‘In zijn pathetisch grijpen naar iets absoluuts aan den overkant der tastbare verschijnselen (‘alle dinghe sin mi te inghe – ic ben so wid’) kon de gothische mensch onmogelijk blijven stilstaan bij een eens voor allemaal vastgelegde geloofsregel’.
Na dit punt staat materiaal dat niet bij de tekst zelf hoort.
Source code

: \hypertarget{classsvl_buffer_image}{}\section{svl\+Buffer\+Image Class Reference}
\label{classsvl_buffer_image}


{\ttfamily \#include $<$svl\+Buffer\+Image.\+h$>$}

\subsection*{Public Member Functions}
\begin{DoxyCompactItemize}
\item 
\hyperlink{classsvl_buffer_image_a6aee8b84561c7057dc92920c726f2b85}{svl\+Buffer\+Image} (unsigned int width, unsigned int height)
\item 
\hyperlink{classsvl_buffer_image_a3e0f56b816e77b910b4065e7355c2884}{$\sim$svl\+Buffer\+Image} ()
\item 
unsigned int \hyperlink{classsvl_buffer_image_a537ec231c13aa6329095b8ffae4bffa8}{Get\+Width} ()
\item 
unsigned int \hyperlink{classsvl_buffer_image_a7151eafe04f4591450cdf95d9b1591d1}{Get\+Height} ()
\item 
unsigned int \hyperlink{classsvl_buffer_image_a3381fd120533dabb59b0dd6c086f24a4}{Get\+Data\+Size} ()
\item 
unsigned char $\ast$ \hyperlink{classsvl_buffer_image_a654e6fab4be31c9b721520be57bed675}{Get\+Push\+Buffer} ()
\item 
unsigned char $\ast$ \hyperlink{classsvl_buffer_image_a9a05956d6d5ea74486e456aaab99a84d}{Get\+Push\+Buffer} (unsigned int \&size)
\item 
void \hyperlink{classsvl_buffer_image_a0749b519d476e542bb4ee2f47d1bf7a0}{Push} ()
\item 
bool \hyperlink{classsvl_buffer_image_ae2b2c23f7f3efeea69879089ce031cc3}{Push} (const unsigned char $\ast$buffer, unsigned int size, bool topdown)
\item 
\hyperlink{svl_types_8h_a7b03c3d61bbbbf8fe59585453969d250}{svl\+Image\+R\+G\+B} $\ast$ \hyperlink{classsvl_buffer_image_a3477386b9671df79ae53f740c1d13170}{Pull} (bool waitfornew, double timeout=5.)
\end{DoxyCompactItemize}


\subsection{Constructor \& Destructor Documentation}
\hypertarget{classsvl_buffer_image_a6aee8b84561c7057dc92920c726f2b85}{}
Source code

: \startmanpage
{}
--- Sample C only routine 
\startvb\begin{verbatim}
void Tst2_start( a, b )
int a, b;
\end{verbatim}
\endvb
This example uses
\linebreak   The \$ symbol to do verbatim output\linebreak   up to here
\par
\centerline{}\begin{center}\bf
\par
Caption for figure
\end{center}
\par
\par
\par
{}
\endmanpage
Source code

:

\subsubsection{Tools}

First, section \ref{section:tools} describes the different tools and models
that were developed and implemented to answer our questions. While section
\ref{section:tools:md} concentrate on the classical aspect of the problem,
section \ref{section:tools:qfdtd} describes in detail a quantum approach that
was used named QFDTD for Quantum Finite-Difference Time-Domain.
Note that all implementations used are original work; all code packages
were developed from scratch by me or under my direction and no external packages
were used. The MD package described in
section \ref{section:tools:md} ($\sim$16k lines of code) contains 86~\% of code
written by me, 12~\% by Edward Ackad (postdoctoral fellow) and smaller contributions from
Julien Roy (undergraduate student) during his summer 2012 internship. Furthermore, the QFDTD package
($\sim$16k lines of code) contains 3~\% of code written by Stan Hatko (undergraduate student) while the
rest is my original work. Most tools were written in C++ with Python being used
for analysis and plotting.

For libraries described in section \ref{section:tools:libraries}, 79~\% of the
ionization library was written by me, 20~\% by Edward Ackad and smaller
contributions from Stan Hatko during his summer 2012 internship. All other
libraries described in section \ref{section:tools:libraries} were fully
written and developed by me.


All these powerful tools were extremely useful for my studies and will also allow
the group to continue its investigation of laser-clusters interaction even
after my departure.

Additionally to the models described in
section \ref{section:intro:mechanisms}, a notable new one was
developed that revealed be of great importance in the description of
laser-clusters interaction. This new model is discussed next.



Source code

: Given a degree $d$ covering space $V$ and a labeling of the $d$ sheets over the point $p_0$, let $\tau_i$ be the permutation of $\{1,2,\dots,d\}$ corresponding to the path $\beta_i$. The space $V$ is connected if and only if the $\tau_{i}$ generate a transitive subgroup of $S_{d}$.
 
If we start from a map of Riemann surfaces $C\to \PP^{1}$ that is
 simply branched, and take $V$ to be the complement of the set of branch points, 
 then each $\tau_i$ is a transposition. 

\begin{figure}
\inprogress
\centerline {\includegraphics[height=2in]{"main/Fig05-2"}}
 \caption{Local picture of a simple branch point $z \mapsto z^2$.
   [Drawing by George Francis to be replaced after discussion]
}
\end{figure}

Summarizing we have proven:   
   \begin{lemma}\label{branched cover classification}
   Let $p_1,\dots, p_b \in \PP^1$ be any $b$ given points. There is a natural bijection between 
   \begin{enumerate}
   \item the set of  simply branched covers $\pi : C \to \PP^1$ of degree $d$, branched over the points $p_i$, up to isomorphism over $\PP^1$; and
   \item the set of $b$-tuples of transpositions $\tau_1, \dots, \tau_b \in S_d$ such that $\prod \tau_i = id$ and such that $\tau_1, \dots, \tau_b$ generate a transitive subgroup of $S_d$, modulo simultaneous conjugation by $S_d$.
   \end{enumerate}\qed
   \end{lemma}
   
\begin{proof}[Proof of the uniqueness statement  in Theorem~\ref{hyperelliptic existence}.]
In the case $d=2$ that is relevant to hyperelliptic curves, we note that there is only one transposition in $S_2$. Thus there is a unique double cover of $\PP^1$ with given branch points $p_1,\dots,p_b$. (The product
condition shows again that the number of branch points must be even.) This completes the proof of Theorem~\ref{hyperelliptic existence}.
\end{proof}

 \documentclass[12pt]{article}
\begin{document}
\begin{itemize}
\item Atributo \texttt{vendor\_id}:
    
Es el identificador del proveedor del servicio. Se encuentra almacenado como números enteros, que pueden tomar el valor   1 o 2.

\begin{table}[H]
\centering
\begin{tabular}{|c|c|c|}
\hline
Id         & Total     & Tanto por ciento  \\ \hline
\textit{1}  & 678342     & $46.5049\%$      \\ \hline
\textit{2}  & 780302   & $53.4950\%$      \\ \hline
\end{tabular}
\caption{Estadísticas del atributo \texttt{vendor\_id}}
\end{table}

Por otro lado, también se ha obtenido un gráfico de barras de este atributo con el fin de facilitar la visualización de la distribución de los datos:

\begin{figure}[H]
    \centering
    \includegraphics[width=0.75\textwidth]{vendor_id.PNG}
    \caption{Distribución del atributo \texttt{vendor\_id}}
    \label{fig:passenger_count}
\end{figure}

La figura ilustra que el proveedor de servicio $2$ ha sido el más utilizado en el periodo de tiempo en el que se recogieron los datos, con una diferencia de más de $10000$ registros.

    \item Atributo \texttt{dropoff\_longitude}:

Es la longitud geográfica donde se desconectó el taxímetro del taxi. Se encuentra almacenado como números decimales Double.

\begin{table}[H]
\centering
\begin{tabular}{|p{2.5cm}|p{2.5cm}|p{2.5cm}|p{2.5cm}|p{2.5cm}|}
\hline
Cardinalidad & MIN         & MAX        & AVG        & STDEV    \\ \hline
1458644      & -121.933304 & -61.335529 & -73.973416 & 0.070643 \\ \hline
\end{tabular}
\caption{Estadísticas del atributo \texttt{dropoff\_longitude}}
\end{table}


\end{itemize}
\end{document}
Een zin die ik vond - in De Slegte, Gent - in het werk van Urbain Van de Voorde, over Jan van Ruusbroec[1]. Een voor mij belangrijke zin, een zin waarin ik me volledig herkende. Want ik ook schrijf graag en veel over wat er zijn kan/zijn moet ‘aan de overkant der tastbare verschijnselen’. Ruusbroec (1293-1381) zal wel een van de eersten geweest zijn, een prespinoza die zich, heel vroeg in de tijd, los heeft gerukt van het wereldbeeld van de Kerk en zijn eigen weg is gegaan door dieper te gaan kijken en dichter te komen tot hun beeld over de God van toen.
Mijn neiging, hen te volgen, uit te deinen tot voorbij de grenzen van het zichtbare, is dus helemaal niets nieuws, wel mijn neiging het Universum te zien als hebbende een soort van Ego, en zelfs vinden dat dit Ego er was, niet alleen van in den beginne maar, van vóór den beginne.
Voeg ik er aan toe, dat het misschien wel deze gedachte is geweest die de reden is geweest waarom ik het tekenen gelaten heb en waarom ik ben beginnen schrijven, zoals ik meende te moeten schrijven en hoofdzakelijk over wat. De reden ook waarom ik regelmatig terugkeer naar de idee van Ruusbroeck, omdat ik, schrijvend, telkenmale geconfronteerd werd met dat gevoel, ‘ic ben so wid’, van hem, zoals Urbain van de Voorde me leerde.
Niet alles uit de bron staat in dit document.